(Dataset records)
↓
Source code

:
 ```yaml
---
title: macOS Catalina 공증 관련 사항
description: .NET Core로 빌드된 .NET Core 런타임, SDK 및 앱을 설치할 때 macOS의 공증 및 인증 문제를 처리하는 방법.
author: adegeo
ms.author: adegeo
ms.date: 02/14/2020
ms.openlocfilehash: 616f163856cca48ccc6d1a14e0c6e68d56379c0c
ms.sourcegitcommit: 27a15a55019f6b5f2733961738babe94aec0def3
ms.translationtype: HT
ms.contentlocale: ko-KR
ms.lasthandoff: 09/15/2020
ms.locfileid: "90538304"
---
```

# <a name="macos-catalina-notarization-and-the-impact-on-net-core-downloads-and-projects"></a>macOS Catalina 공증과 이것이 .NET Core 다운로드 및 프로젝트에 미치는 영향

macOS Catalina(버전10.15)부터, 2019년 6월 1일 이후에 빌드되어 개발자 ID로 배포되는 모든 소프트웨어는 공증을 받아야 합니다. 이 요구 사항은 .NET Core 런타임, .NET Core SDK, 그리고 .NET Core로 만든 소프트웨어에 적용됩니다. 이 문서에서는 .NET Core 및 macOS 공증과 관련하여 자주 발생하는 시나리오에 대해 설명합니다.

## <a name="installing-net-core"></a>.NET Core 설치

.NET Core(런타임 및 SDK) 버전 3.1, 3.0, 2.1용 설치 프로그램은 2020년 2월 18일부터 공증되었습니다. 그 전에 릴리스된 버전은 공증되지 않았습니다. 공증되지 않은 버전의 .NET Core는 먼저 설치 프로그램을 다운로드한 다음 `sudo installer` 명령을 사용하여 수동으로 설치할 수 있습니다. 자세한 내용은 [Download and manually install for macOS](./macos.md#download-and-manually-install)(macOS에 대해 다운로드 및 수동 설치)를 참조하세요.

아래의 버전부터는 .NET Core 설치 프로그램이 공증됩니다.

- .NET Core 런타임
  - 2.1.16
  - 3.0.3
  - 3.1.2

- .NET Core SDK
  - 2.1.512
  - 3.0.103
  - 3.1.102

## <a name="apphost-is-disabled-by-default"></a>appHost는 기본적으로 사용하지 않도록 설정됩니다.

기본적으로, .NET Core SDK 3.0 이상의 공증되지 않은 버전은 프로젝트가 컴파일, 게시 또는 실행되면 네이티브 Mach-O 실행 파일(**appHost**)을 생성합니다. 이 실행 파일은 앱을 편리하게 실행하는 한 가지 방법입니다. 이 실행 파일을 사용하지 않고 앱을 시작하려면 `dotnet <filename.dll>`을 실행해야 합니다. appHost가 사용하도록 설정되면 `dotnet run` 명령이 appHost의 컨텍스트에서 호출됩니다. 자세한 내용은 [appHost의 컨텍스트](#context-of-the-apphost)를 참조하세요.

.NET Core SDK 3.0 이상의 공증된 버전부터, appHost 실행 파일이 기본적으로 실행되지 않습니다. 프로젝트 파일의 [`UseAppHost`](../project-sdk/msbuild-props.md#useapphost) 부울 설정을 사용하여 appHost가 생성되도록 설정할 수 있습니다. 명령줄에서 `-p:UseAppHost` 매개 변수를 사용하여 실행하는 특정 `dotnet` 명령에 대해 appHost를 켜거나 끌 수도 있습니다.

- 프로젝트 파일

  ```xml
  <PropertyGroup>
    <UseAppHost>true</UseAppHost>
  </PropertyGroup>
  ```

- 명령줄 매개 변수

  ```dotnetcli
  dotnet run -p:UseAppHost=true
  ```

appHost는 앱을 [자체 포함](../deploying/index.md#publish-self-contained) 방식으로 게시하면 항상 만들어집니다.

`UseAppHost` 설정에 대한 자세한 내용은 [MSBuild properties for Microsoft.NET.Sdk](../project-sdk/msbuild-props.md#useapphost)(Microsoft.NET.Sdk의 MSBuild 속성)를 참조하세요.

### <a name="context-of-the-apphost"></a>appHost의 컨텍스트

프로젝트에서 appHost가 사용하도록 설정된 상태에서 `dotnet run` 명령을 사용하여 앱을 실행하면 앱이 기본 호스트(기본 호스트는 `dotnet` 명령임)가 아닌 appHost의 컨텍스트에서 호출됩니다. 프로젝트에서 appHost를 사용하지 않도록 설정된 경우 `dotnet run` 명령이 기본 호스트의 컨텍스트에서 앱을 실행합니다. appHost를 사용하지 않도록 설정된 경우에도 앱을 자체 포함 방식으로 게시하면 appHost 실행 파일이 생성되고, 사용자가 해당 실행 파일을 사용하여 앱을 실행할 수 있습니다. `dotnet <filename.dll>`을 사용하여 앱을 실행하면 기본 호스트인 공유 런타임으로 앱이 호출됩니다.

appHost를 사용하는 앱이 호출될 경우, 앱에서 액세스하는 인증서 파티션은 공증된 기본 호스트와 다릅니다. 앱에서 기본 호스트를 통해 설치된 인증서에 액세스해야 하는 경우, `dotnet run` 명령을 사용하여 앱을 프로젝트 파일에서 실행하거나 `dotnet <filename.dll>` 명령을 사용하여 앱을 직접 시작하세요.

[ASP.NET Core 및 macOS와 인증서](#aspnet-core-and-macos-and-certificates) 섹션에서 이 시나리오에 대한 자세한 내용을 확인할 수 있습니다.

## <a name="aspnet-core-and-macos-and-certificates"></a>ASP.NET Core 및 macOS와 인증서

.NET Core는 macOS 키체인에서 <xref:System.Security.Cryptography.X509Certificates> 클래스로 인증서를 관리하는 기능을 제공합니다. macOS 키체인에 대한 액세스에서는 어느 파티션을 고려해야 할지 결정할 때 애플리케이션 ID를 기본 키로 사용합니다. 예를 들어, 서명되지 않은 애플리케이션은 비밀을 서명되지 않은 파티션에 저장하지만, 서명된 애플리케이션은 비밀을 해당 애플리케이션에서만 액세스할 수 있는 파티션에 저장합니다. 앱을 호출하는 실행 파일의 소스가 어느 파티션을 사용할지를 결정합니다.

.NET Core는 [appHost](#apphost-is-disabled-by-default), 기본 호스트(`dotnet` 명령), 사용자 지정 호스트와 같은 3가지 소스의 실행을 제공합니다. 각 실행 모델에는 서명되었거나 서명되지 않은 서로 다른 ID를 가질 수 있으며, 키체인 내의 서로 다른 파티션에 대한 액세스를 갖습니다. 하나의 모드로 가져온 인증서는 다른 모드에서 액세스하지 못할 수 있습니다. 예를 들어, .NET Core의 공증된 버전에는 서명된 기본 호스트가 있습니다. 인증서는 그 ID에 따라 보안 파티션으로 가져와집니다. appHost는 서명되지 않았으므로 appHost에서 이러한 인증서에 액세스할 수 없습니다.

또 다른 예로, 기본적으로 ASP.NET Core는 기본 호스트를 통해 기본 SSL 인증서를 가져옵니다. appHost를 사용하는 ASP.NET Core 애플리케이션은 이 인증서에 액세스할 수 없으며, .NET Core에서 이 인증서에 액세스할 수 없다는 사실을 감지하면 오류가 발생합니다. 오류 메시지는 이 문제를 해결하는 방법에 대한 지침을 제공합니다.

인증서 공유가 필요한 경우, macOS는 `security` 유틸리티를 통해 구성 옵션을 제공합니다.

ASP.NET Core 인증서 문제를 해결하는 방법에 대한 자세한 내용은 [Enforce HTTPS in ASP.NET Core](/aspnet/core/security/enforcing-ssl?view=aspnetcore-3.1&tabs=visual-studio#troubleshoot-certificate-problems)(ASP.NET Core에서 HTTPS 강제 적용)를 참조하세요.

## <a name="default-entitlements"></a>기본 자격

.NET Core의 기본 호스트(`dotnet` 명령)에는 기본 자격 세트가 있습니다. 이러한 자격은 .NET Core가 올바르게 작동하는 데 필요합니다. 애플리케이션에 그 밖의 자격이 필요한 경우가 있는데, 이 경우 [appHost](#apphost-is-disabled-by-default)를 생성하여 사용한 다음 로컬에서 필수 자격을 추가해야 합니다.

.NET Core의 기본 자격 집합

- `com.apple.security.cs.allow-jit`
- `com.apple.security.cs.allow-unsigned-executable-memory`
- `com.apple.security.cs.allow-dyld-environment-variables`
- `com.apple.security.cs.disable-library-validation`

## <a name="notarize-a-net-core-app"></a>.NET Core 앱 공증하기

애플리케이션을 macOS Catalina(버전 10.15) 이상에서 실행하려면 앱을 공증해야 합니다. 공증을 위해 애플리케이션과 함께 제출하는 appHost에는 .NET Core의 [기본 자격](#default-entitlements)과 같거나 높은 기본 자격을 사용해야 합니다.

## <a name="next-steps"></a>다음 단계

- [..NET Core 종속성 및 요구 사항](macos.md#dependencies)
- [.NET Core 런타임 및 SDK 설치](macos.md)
↑
For the word "macOS와", return every line of the records that holds it.

[PROBLEM SOLUTION]
[ASP.NET Core 및 macOS와 인증서](#aspnet-core-and-macos-and-certificates) 섹션에서 이 시나리오에 대한 자세한 내용을 확인할 수 있습니다.
## <a name="aspnet-core-and-macos-and-certificates"></a>ASP.NET Core 및 macOS와 인증서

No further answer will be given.